Your objective = From the records below, return every line containing the word "natural".

(Saved data entries)
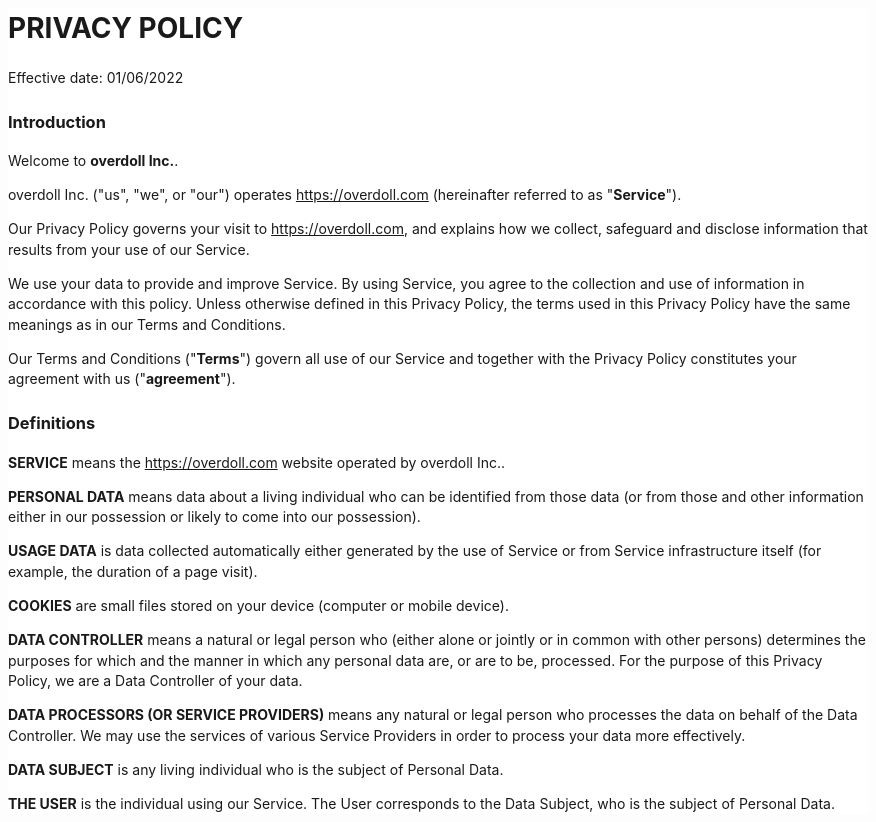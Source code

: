 # PRIVACY POLICY

Effective date: 01/06/2022

### Introduction

Welcome to  **overdoll Inc.**.

overdoll Inc. ("us", "we", or "our") operates https://overdoll.com (hereinafter referred to as "**Service**").

Our Privacy Policy governs your visit to https://overdoll.com, and explains how we collect, safeguard and disclose
information that results from your use of our Service.

We use your data to provide and improve Service. By using Service, you agree to the collection and use of information in
accordance with this policy. Unless otherwise defined in this Privacy Policy, the terms used in this Privacy Policy have
the same meanings as in our Terms and Conditions.

Our Terms and Conditions ("**Terms**") govern all use of our Service and together with the Privacy Policy constitutes
your agreement with us ("**agreement**").

### Definitions

**SERVICE** means the https://overdoll.com website operated by overdoll Inc..

**PERSONAL DATA**  means data about a living individual who can be identified from those data (or from those and other
information either in our possession or likely to come into our possession).

**USAGE DATA**  is data collected automatically either generated by the use of Service or from Service infrastructure
itself (for example, the duration of a page visit).

**COOKIES**  are small files stored on your device (computer or mobile device).

**DATA CONTROLLER**  means a natural or legal person who (either alone or jointly or in common with other persons)
determines the purposes for which and the manner in which any personal data are, or are to be, processed. For the
purpose of this Privacy Policy, we are a Data Controller of your data.

**DATA PROCESSORS (OR SERVICE PROVIDERS)** means any natural or legal person who processes the data on behalf of the
Data Controller. We may use the services of various Service Providers in order to process your data more effectively.

**DATA SUBJECT** is any living individual who is the subject of Personal Data.

**THE USER** is the individual using our Service. The User corresponds to the Data Subject, who is the subject of
Personal Data.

Task answer =
**DATA CONTROLLER**  means a natural or legal person who (either alone or jointly or in common with other persons)
**DATA PROCESSORS (OR SERVICE PROVIDERS)** means any natural or legal person who processes the data on behalf of the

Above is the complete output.